ENTRIES SUPPLIED
****************************************

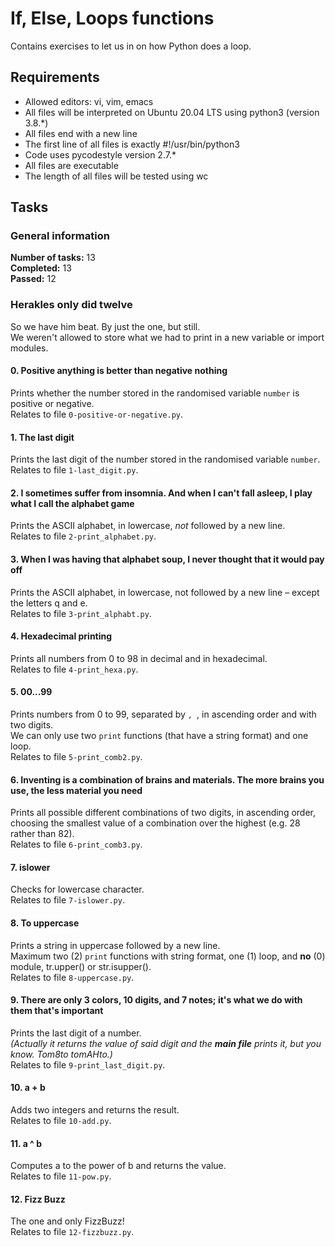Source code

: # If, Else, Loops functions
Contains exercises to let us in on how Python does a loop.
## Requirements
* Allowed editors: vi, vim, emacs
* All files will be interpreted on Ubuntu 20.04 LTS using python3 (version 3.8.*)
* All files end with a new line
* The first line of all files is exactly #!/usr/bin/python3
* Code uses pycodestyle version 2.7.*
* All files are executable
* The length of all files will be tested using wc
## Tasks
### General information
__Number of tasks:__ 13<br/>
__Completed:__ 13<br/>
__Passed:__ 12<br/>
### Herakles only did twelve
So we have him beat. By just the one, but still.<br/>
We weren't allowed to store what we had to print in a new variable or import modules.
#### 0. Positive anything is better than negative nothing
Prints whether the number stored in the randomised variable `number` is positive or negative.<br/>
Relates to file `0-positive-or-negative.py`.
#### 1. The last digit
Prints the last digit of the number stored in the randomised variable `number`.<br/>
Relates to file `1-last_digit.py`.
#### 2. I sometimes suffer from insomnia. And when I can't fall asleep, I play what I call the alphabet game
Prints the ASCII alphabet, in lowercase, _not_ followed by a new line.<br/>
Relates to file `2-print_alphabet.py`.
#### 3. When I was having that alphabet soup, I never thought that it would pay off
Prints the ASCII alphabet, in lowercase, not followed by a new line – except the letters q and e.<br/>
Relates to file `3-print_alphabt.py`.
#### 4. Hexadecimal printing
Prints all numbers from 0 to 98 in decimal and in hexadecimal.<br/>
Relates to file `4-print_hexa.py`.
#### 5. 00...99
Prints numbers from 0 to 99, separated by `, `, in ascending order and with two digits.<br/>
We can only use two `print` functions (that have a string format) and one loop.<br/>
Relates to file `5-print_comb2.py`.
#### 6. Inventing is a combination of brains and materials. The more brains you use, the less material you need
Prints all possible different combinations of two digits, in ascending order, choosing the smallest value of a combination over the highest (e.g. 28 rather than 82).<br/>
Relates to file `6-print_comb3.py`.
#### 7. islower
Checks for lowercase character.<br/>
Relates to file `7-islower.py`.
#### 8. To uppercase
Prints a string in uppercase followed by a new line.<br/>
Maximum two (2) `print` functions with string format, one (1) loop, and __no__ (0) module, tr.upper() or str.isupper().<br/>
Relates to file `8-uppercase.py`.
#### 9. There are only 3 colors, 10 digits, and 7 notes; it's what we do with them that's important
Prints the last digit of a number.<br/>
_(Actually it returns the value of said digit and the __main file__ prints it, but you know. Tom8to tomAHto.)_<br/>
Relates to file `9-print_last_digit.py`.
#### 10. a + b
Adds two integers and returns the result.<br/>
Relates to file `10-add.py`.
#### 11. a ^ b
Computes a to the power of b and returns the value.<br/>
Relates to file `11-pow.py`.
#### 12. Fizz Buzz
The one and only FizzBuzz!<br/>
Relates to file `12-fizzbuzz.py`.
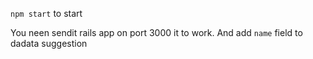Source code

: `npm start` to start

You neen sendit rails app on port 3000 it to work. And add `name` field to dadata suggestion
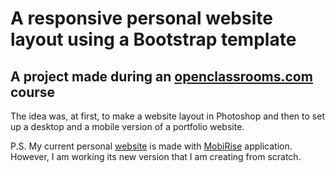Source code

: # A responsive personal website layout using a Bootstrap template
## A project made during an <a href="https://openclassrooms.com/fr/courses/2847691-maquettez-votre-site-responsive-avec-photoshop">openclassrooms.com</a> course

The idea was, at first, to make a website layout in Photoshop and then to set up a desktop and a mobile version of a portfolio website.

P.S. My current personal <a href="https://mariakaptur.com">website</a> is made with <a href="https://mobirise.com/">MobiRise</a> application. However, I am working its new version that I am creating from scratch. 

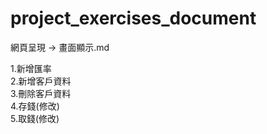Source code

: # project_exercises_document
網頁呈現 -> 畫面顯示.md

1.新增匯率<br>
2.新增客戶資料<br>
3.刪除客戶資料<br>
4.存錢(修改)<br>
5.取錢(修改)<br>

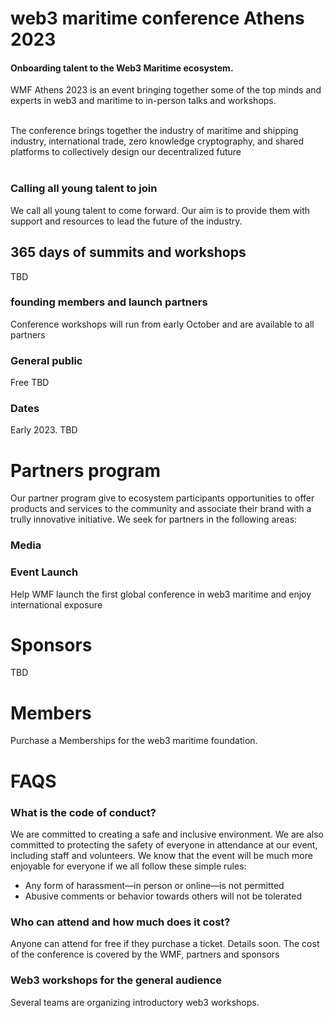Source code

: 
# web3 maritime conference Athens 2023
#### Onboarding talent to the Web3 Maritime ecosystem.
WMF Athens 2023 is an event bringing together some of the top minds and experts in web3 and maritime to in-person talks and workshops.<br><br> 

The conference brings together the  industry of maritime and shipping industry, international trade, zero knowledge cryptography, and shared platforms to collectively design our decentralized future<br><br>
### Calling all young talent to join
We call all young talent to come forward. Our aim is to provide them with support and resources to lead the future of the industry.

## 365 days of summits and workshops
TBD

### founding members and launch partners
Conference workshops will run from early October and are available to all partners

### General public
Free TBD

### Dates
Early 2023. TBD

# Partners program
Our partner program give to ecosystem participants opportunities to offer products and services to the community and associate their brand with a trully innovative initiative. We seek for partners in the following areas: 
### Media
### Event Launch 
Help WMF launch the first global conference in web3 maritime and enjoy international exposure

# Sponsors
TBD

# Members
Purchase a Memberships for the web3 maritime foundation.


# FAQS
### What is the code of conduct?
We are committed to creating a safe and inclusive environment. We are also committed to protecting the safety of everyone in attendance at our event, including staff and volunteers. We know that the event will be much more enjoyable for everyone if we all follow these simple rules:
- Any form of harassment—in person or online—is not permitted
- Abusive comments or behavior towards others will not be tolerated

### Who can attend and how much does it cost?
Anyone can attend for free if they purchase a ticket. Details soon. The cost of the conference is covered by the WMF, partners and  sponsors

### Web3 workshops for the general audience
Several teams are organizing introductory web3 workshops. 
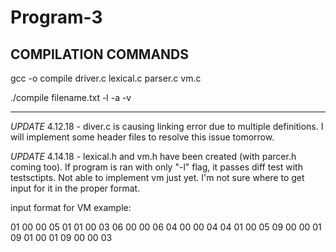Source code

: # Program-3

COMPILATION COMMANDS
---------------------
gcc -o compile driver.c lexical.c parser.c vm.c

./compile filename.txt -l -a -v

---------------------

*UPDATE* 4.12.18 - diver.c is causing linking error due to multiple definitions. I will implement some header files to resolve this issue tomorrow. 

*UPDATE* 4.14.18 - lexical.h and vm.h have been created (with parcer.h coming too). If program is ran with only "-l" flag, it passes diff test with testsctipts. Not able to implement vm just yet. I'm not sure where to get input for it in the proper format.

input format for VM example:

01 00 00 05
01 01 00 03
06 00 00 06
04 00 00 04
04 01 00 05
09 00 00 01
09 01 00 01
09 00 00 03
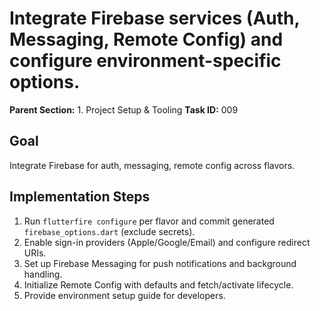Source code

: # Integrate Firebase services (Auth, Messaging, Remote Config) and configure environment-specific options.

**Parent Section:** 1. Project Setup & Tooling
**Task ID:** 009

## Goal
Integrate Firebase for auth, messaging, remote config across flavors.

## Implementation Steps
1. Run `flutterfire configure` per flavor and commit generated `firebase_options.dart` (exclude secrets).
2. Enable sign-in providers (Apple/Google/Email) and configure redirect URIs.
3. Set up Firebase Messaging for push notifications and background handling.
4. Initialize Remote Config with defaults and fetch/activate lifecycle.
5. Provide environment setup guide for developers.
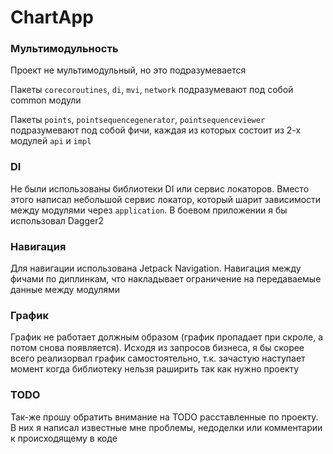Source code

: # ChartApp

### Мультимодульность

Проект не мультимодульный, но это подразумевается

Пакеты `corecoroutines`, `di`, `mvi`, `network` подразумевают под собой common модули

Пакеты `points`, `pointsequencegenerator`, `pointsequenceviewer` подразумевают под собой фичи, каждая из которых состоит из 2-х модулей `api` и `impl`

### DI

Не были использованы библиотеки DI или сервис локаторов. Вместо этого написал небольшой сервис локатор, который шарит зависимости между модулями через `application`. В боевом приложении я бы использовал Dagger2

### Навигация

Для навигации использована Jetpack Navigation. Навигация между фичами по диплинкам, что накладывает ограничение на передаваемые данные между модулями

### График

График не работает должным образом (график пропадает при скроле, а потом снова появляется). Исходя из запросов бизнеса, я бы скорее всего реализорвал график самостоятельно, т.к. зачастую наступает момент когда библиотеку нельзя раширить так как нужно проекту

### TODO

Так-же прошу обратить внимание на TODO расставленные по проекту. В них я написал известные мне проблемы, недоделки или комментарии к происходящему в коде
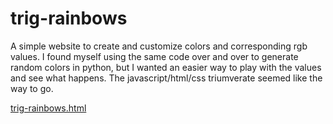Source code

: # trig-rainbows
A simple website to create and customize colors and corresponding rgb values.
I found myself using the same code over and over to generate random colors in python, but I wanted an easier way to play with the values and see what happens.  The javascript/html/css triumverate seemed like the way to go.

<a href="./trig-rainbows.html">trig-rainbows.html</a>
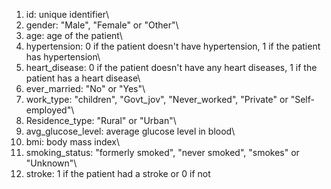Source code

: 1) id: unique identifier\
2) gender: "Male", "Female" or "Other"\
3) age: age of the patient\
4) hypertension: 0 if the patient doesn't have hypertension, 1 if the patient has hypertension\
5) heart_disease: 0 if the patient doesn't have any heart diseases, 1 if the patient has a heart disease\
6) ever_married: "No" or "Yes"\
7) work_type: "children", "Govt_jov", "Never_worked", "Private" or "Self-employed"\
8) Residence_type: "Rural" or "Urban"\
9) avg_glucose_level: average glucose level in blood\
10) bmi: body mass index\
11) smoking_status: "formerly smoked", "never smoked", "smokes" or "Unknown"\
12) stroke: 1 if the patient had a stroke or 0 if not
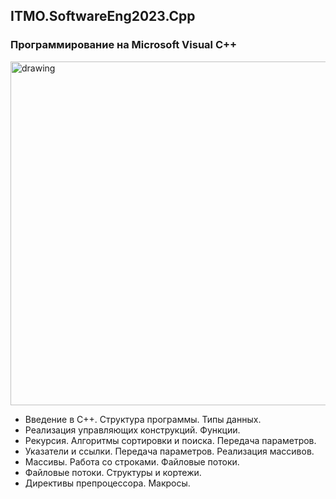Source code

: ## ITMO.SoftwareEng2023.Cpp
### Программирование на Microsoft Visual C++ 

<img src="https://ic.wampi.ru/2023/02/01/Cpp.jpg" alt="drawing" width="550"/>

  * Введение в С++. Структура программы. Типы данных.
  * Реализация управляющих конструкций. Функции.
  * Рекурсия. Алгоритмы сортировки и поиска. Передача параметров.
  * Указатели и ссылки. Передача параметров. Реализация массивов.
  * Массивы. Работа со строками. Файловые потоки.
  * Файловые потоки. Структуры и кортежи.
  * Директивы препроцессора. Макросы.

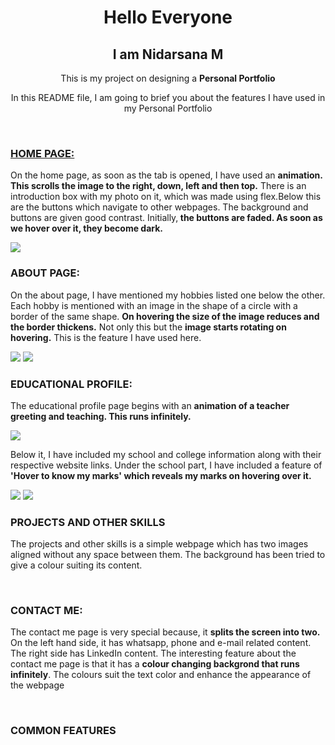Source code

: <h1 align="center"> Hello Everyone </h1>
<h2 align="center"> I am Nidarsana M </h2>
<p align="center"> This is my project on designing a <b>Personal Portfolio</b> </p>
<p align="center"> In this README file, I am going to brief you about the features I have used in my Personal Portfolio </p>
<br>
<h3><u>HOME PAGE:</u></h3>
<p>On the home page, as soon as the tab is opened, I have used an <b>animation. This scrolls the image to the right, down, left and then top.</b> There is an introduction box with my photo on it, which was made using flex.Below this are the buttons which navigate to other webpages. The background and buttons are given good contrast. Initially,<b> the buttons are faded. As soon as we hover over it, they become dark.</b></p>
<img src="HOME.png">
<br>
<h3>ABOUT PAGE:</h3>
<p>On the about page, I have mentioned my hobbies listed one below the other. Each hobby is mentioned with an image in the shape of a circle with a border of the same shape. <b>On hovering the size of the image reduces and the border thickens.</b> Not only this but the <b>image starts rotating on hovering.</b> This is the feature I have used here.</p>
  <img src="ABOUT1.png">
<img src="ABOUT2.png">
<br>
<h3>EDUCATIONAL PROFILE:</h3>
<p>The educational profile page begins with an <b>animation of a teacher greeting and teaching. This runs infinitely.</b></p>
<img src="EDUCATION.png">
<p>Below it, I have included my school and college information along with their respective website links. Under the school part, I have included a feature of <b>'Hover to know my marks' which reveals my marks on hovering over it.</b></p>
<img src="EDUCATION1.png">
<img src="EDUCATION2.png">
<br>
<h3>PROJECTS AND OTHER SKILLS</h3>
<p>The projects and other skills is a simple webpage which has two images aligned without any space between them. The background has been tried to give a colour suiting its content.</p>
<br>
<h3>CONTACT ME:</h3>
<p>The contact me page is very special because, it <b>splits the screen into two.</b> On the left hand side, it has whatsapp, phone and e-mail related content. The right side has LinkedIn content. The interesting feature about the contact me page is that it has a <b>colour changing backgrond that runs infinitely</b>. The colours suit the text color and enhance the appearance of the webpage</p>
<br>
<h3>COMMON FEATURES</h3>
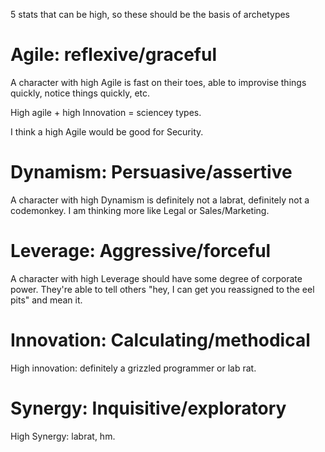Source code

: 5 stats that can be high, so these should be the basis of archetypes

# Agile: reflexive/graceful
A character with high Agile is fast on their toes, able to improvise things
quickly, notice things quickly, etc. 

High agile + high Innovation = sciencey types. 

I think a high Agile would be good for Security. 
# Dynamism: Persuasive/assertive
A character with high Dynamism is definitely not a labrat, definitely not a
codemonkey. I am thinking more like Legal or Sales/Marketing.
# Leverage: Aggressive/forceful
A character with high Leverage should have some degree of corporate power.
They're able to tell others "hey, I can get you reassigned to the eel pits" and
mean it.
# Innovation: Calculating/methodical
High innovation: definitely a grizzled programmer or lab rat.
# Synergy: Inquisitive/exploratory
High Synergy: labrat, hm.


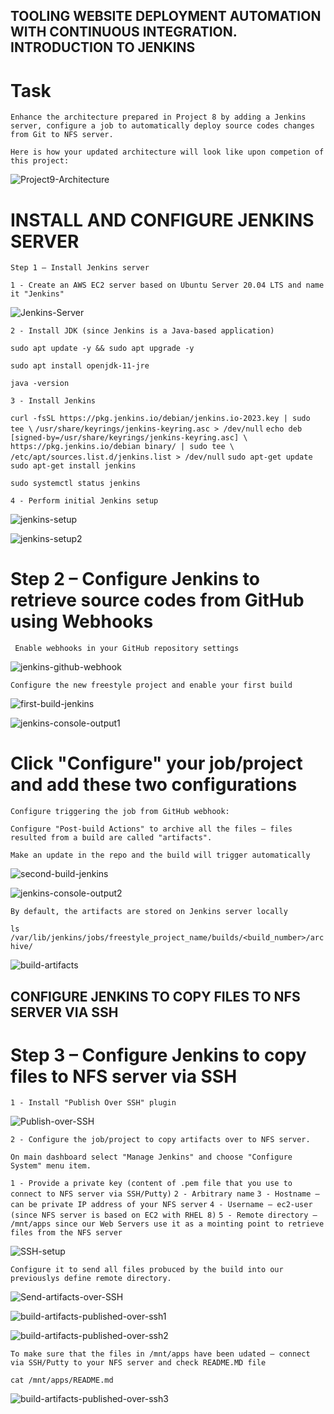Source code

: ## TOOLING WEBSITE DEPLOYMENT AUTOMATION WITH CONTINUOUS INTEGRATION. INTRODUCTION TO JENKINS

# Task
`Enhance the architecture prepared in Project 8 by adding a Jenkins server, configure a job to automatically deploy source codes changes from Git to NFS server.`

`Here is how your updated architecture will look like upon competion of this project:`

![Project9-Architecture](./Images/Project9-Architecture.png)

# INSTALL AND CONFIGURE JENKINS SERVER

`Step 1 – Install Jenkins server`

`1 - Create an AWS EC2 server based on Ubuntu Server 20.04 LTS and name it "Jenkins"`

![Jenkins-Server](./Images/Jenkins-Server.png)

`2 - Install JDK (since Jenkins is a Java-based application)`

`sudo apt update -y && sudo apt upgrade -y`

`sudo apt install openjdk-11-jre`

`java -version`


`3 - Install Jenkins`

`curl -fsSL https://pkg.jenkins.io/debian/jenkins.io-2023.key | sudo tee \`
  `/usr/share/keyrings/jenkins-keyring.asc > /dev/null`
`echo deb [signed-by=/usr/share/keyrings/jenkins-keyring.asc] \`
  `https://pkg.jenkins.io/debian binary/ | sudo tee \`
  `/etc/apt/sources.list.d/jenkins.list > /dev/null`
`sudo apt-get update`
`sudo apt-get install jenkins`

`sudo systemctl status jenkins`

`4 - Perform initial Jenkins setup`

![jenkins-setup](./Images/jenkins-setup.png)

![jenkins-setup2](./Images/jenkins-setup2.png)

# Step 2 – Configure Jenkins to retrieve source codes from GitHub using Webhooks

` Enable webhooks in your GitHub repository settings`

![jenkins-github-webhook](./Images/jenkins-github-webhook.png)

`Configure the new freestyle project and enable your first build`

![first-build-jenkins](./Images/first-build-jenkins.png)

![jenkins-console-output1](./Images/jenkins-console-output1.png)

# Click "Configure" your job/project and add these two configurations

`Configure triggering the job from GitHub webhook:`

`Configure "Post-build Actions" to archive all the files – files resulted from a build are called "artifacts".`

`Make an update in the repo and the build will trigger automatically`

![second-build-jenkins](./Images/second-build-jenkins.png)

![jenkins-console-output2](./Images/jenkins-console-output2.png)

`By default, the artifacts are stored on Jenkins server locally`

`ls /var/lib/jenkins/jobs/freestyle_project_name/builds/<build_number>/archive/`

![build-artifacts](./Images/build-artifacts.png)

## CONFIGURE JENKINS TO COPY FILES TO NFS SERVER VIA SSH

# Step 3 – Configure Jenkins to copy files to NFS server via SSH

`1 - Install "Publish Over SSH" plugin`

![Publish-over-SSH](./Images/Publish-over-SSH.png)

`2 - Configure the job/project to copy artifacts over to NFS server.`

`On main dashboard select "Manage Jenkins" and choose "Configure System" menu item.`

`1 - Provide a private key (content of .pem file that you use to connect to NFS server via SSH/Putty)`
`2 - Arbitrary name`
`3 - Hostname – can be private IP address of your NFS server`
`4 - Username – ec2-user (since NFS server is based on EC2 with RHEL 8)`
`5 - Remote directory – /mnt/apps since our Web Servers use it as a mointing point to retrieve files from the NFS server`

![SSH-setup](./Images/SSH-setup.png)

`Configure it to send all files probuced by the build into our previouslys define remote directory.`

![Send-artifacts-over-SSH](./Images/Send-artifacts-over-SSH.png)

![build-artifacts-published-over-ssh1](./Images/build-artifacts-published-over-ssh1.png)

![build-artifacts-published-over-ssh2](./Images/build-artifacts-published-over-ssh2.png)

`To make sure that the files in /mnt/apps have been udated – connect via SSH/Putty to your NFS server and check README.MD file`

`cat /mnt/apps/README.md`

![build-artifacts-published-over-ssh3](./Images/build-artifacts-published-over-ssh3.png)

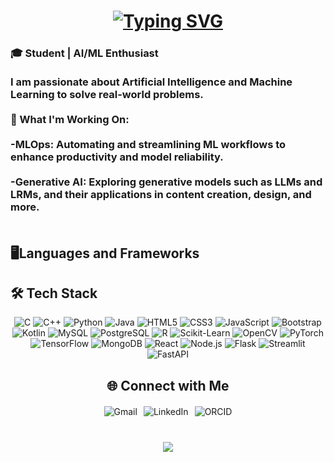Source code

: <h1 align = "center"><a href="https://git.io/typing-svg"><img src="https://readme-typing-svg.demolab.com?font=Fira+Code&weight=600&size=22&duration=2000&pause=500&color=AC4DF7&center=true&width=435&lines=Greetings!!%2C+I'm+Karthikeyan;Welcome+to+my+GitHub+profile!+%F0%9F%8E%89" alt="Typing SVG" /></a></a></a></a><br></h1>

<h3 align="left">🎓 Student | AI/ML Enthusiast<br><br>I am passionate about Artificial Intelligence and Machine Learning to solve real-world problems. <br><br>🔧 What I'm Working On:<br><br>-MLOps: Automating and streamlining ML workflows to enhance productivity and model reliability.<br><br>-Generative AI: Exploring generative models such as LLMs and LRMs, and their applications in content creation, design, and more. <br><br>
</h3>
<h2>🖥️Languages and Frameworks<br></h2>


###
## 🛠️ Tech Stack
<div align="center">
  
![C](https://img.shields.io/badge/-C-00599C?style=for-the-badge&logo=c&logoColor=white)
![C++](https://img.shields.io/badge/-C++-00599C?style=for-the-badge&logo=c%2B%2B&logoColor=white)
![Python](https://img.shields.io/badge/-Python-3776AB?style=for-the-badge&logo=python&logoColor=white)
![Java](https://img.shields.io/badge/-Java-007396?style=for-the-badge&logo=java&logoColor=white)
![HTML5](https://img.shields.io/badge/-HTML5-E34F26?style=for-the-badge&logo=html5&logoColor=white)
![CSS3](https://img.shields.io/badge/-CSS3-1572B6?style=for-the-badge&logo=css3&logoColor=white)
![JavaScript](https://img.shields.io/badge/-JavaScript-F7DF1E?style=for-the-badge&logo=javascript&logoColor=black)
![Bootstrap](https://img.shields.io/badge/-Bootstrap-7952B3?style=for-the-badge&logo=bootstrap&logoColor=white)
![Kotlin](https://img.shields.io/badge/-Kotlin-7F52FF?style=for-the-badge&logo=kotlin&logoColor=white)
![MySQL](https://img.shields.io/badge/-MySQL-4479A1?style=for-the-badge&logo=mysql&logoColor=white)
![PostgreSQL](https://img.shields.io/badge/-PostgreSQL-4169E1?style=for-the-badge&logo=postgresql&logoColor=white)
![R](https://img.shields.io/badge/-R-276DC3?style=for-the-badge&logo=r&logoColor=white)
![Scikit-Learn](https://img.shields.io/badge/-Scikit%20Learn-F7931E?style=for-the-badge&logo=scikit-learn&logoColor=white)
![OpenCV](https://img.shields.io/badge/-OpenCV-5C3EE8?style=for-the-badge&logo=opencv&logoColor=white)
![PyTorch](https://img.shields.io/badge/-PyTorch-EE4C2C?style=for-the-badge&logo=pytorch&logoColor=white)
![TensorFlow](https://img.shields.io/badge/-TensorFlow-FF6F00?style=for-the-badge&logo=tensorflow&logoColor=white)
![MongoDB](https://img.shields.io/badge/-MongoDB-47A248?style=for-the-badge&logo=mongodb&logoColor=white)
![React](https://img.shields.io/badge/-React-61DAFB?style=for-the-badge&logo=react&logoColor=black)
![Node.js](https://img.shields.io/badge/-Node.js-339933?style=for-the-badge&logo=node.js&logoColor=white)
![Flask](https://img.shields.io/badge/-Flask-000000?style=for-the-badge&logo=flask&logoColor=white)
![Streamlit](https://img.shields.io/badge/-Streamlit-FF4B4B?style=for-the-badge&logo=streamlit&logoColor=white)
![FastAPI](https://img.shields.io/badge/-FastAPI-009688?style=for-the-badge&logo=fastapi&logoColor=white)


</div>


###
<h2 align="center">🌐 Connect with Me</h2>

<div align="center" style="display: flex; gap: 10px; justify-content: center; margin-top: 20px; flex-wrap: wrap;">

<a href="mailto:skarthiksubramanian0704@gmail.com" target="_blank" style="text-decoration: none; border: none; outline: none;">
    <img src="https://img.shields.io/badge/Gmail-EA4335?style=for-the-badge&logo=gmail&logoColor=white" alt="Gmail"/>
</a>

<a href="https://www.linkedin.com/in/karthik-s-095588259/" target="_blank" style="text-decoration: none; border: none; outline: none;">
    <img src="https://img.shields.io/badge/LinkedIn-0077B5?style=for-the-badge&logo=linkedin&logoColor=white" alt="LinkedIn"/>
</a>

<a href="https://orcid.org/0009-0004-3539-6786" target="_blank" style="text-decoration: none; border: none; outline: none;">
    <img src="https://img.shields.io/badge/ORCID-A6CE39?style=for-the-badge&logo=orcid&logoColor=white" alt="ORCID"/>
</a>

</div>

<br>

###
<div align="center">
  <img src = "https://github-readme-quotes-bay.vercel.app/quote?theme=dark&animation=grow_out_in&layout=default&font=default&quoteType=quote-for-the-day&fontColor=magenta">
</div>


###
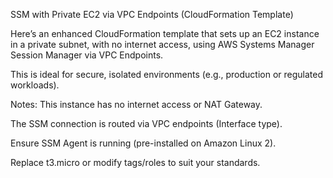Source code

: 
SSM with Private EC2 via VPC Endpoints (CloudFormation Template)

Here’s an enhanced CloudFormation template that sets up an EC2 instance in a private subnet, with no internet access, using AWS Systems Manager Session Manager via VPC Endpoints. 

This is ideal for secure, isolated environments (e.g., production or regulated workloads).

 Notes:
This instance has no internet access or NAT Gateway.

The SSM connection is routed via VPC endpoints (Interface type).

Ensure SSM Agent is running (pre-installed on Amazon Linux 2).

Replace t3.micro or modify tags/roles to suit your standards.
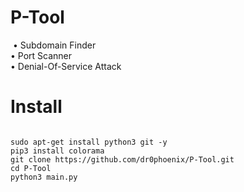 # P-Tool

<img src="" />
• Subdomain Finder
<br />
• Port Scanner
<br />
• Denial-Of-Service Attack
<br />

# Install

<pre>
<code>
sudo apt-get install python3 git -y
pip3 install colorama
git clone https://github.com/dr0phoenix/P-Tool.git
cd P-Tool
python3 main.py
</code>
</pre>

****************************************

ABOUT THIS EXERCISE
Using the records above, report each line that contains the word "console" by copying it.

ANSWER BELOW
![jenkins-console-output1](./Images/jenkins-console-output1.png)
![jenkins-console-output2](./Images/jenkins-console-output2.png)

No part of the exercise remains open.